The Canadian Cook Book was first published by The Ryerson Press in 1923.
The 1923 list of publications of The Ryerson Press contains an entry under the category of “On Various Themes” for A Canadian Cookery Book by N.L. Pattinson. “We are offering here the only complete book of cookery produced in Canada. It is primarily prepared for use in Technical and Domestic Science School, but is most admirably suited for home use. There will be two editions of this work, a school edition, which will sell for $1.50, and a presentation volume, in white vellum, for gifts to brides and others, which will sell for $2.50.”
In the Preface to the 1923 edition, Ms. Pattinson states that, “This book has been compiled, primarily, to satisfy a demand for a book of recipes conveniently arranged for use of teachers and students in technical schools. It is hoped that it may prove valuable also to all others who are interested in the preparation of food. For this reason, a number of distinctive features characterize the book, as a resume on Foods, in which is given a brief explanation of terms such as are met in many of the popular articles of newspapers and magazines, and following this, practical suggestions as to principles underlying the planning of diets and menus.”

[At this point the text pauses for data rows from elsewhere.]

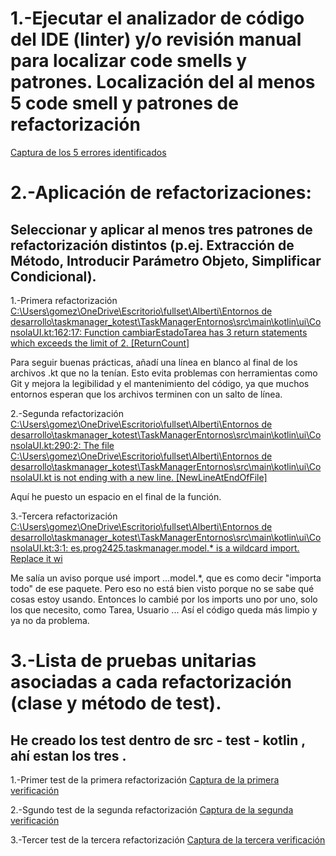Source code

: # 1.-Ejecutar el analizador de código del IDE (linter) y/o revisión manual para localizar code smells y patrones. Localización del al menos 5 code smell y patrones de refactorización

[Captura de los 5 errores identificados](https://github.com/moraalees/TaskManagerEntornos/blob/Bruno/images/debug1/Captura%20de%20pantalla%202025-05-20%20205537.png)

# 2.-Aplicación de refactorizaciones:

## Seleccionar y aplicar al menos tres patrones de refactorización distintos (p.ej. Extracción de Método, Introducir Parámetro Objeto, Simplificar Condicional).

1.-Primera refactorización [C:\Users\gomez\OneDrive\Escritorio\fullset\Alberti\Entornos de desarrollo\taskmanager_kotest\TaskManagerEntornos\src\main\kotlin\ui\ConsolaUI.kt:162:17: Function cambiarEstadoTarea has 3 return statements which exceeds the limit of 2. [ReturnCount]
](https://github.com/moraalees/TaskManagerEntornos/blob/Bruno/images/debug1/Captura%20de%20pantalla%202025-05-20%20210612.png)

Para seguir buenas prácticas, añadí una línea en blanco al final de los archivos .kt que no la tenían. Esto evita problemas con herramientas como Git y mejora la legibilidad y el mantenimiento del código, ya que muchos entornos esperan que los archivos terminen con un salto de línea.

2.-Segunda refactorización [C:\Users\gomez\OneDrive\Escritorio\fullset\Alberti\Entornos de desarrollo\taskmanager_kotest\TaskManagerEntornos\src\main\kotlin\ui\ConsolaUI.kt:290:2: The file C:\Users\gomez\OneDrive\Escritorio\fullset\Alberti\Entornos de desarrollo\taskmanager_kotest\TaskManagerEntornos\src\main\kotlin\ui\ConsolaUI.kt is not ending with a new line. [NewLineAtEndOfFile] ](https://github.com/moraalees/TaskManagerEntornos/blob/Bruno/images/debug1/Captura%20de%20pantalla%202025-05-20%20211814.png)

Aquí he puesto un espacio en el final de la función.

3.-Tercera refactorización [C:\Users\gomez\OneDrive\Escritorio\fullset\Alberti\Entornos de desarrollo\taskmanager_kotest\TaskManagerEntornos\src\main\kotlin\ui\ConsolaUI.kt:3:1: es.prog2425.taskmanager.model.* is a wildcard import. Replace it wi](https://github.com/moraalees/TaskManagerEntornos/blob/Bruno/images/debug1/Captura%20de%20pantalla%202025-05-21%20153923.png)

Me salía un aviso porque usé import ...model.*, que es como decir "importa todo" de ese paquete. Pero eso no está bien visto porque no se sabe qué cosas estoy usando.
Entonces lo cambié por los imports uno por uno, solo los que necesito, como Tarea, Usuario ... Así el código queda más limpio y ya no da problema.

# 3.-Lista de pruebas unitarias asociadas a cada refactorización (clase y método de test).

## He creado los test dentro de src - test - kotlin , ahí estan los tres .

1.-Primer test de la primera refactorización [Captura de la primera verificación](https://github.com/moraalees/TaskManagerEntornos/blob/Bruno/images/debug1/Captura%20de%20pantalla%202025-05-21%20160654.png)

2.-Sgundo test de la segunda refactorización [Captura de la segunda verificación](https://github.com/moraalees/TaskManagerEntornos/blob/Bruno/images/debug1/Captura%20de%20pantalla%202025-05-21%20161751.png)

3.-Tercer test de la tercera refactorización [Captura de la tercera verificación](https://github.com/moraalees/TaskManagerEntornos/blob/Bruno/images/debug1/Captura%20de%20pantalla%202025-05-21%20162433.png)
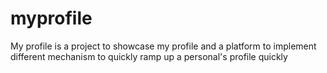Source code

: # myprofile
My profile is a project to showcase my profile and a platform to implement different mechanism to quickly ramp up a personal's profile quickly
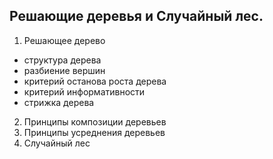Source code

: ## Решающие деревья и Случайный лес.

1. Решающее дерево
- структура дерева
- разбиение вершин
- критерий останова роста дерева
- критерий информативности
- стрижка дерева
2. Принципы композиции деревьев
3. Принципы усреднения деревьев
4. Случайный лес
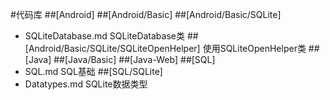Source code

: #代码库
##[Android]
##[Android/Basic]
##[Android/Basic/SQLite]
- SQLiteDatabase.md SQLiteDatabase类
##[Android/Basic/SQLite/SQLiteOpenHelper] 使用SQLiteOpenHelper类
##[Java]
##[Java/Basic]
##[Java-Web]
##[SQL]
- SQL.md SQL基础
##[SQL/SQLite]
- Datatypes.md SQLite数据类型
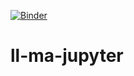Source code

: [![Binder](https://mybinder.org/badge_logo.svg)](https://mybinder.org/v2/gh/timo-y/ll-ma-jupyter/HEAD)
# ll-ma-jupyter
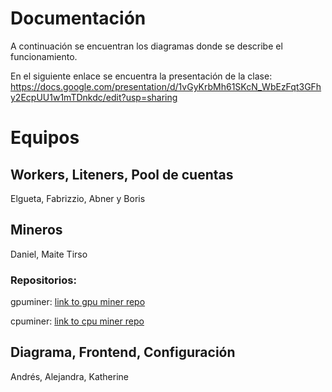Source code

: # Documentación

A continuación se encuentran los diagramas donde se describe el funcionamiento.

En el siguiente enlace se encuentra la presentación de la clase:
https://docs.google.com/presentation/d/1vGyKrbMh61SKcN_WbEzFqt3GFhy2EcpUU1w1mTDnkdc/edit?usp=sharing

# Equipos

## Workers, Liteners, Pool de cuentas

Elgueta, Fabrizzio, Abner y Boris

## Mineros

Daniel, Maite Tirso

### Repositorios:
gpuminer: [link to gpu miner repo](https://github.com/cryptogrillos/gpuminer)

cpuminer: [link to cpu miner repo](https://github.com/cryptogrillos/cpuminer)


## Diagrama, Frontend, Configuración

Andrés, Alejandra, Katherine



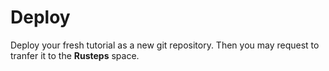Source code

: # Deploy

Deploy your fresh tutorial as a new git repository. Then you may request to tranfer it to the **Rusteps** space.
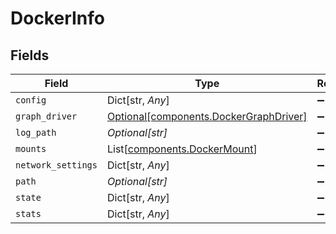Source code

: # DockerInfo


## Fields

| Field                                                                                  | Type                                                                                   | Required                                                                               | Description                                                                            |
| -------------------------------------------------------------------------------------- | -------------------------------------------------------------------------------------- | -------------------------------------------------------------------------------------- | -------------------------------------------------------------------------------------- |
| `config`                                                                               | Dict[str, *Any*]                                                                       | :heavy_minus_sign:                                                                     | N/A                                                                                    |
| `graph_driver`                                                                         | [Optional[components.DockerGraphDriver]](../../models/components/dockergraphdriver.md) | :heavy_minus_sign:                                                                     | N/A                                                                                    |
| `log_path`                                                                             | *Optional[str]*                                                                        | :heavy_minus_sign:                                                                     | N/A                                                                                    |
| `mounts`                                                                               | List[[components.DockerMount](../../models/components/dockermount.md)]                 | :heavy_minus_sign:                                                                     | N/A                                                                                    |
| `network_settings`                                                                     | Dict[str, *Any*]                                                                       | :heavy_minus_sign:                                                                     | N/A                                                                                    |
| `path`                                                                                 | *Optional[str]*                                                                        | :heavy_minus_sign:                                                                     | N/A                                                                                    |
| `state`                                                                                | Dict[str, *Any*]                                                                       | :heavy_minus_sign:                                                                     | N/A                                                                                    |
| `stats`                                                                                | Dict[str, *Any*]                                                                       | :heavy_minus_sign:                                                                     | N/A                                                                                    |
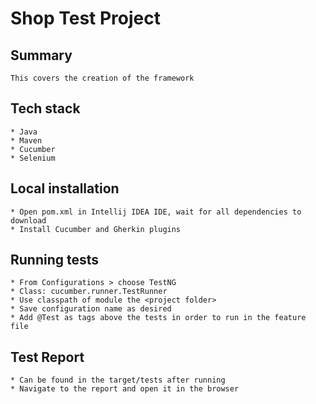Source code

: # Shop Test Project

## Summary

    This covers the creation of the framework

## Tech stack

    * Java
    * Maven
    * Cucumber
    * Selenium

## Local installation

    * Open pom.xml in Intellij IDEA IDE, wait for all dependencies to download
    * Install Cucumber and Gherkin plugins

## Running tests

    * From Configurations > choose TestNG
    * Class: cucumber.runner.TestRunner
    * Use classpath of module the <project folder>
    * Save configuration name as desired
    * Add @Test as tags above the tests in order to run in the feature file

## Test Report

    * Can be found in the target/tests after running
    * Navigate to the report and open it in the browser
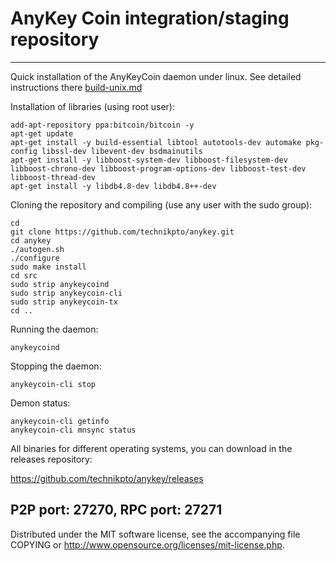 AnyKey Coin integration/staging repository
======================================


***

Quick installation of the AnyKeyCoin daemon under linux. See detailed instructions there [build-unix.md](build-unix.md)

Installation of libraries (using root user):

    add-apt-repository ppa:bitcoin/bitcoin -y
    apt-get update
    apt-get install -y build-essential libtool autotools-dev automake pkg-config libssl-dev libevent-dev bsdmainutils
    apt-get install -y libboost-system-dev libboost-filesystem-dev libboost-chrono-dev libboost-program-options-dev libboost-test-dev libboost-thread-dev
    apt-get install -y libdb4.8-dev libdb4.8++-dev

Cloning the repository and compiling (use any user with the sudo group):

    cd
    git clone https://github.com/technikpto/anykey.git
    cd anykey
    ./autogen.sh
    ./configure
    sudo make install
    cd src
    sudo strip anykeycoind
    sudo strip anykeycoin-cli
    sudo strip anykeycoin-tx
    cd ..

Running the daemon:

    anykeycoind 

Stopping the daemon:

    anykeycoin-cli stop

Demon status:

    anykeycoin-cli getinfo
    anykeycoin-cli mnsync status

All binaries for different operating systems, you can download in the releases repository:

https://github.com/technikpto/anykey/releases

P2P port: 27270, RPC port: 27271
-
Distributed under the MIT software license, see the accompanying file COPYING or http://www.opensource.org/licenses/mit-license.php.
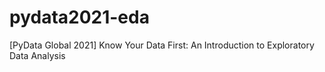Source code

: # pydata2021-eda
[PyData Global 2021] Know Your Data First: An Introduction to Exploratory Data Analysis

The book was revised and enlarged after the Second World War and in 1947, Ms. Pattinson remarked that, “In the war years we have come to realize the immense importance of food and nutrition in relation to national economy. Naturally, the production of food comes first to public attention, but, with greater knowledge of food values, conservation of nutrients for the health and well-being of each individual is receiving more consideration.

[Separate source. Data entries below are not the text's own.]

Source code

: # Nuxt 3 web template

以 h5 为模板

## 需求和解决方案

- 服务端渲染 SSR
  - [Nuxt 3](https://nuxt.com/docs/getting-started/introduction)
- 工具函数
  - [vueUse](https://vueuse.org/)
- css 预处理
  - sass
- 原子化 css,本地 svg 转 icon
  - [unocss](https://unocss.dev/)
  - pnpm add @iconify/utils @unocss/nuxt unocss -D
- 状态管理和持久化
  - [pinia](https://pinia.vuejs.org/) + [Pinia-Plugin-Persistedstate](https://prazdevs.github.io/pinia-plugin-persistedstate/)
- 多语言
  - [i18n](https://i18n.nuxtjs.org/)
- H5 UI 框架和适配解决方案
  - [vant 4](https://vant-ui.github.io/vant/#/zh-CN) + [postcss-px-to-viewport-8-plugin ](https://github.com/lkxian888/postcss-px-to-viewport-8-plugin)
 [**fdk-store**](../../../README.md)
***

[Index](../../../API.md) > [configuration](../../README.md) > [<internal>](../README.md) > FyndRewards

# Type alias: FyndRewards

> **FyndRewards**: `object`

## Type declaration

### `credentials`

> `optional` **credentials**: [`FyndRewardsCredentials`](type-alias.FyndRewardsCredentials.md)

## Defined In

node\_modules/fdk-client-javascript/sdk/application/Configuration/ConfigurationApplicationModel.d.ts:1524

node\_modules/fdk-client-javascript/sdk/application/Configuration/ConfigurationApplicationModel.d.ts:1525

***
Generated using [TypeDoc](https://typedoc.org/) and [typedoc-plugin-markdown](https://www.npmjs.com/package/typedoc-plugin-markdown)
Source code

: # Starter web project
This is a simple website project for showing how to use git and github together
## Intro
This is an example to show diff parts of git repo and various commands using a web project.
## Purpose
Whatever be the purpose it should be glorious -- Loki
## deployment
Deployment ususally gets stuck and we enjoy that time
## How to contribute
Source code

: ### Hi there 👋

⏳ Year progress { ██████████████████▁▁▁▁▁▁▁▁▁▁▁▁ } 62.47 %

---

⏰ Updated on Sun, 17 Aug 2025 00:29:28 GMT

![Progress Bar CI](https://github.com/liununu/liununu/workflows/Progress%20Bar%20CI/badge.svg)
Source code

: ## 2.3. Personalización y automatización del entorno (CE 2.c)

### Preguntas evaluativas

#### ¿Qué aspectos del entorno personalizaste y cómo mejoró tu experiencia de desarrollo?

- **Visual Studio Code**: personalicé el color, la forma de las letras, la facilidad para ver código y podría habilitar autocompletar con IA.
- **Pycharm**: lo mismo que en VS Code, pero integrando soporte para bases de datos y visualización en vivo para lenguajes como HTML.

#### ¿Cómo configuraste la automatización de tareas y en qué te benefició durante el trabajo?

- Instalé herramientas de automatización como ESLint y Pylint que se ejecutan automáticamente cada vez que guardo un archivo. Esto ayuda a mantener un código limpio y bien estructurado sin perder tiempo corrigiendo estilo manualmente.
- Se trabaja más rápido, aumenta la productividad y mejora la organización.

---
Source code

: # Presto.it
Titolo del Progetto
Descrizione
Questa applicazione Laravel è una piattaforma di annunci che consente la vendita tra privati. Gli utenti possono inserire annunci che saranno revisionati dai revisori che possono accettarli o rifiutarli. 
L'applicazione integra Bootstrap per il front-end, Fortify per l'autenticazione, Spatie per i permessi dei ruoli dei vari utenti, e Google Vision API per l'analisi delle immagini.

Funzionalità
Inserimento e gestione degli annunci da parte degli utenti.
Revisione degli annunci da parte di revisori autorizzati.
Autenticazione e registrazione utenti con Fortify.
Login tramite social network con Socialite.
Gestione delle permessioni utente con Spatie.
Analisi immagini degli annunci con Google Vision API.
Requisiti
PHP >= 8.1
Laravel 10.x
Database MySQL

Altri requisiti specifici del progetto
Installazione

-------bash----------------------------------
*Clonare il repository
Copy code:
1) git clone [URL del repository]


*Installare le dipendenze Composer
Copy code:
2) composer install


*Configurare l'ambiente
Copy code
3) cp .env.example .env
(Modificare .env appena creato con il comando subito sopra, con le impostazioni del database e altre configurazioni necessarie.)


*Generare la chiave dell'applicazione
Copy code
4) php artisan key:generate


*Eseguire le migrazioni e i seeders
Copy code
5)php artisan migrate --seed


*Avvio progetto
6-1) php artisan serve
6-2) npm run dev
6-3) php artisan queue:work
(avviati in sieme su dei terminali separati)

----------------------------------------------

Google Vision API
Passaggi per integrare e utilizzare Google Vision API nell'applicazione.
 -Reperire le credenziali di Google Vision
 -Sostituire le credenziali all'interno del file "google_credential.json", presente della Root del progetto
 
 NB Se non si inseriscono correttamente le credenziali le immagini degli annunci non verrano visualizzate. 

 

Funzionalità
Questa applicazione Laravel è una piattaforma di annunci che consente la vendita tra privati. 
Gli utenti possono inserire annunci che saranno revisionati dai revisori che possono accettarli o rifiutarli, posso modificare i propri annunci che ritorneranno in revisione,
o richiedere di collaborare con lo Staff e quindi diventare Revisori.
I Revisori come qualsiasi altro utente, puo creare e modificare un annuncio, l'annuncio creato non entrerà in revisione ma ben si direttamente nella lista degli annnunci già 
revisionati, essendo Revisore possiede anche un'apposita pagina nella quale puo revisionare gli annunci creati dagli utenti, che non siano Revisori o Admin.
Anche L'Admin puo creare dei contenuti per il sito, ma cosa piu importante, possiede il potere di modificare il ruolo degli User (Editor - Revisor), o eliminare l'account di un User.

Scientists are at work improving the content and quality of our foods. Their efforts can be defeated, in the home, unless sound principles are applied to their preparation.”
In its 19th edition, The Toronto Star Weekly called it, “A splendid book for both beginners and for experienced cooks.”
Upon the death of Ms. Pattinson a revised edition was commissioned and two graduates of Home Economics of the University of Toronto, Helen P. Wattie and Elinor B. Donaldson took up the charge. Their 1953 edition Preface reads, “Since the Canadian Cook Book was first published thirty years ago, it has had two groups of loyal friends: those who were learning the art of cooking in schools and those who practised this art in their homes. The new authors are proud to be able to carry on the work of the late Miss Pattinson. Its accuracy and dependability have provided a sound foundation on which to build. …To the principal and staff and to the students in Home Economics and Photography at the Ryerson Institute of Technology we express our thanks for their interest, assistance and encouragement.”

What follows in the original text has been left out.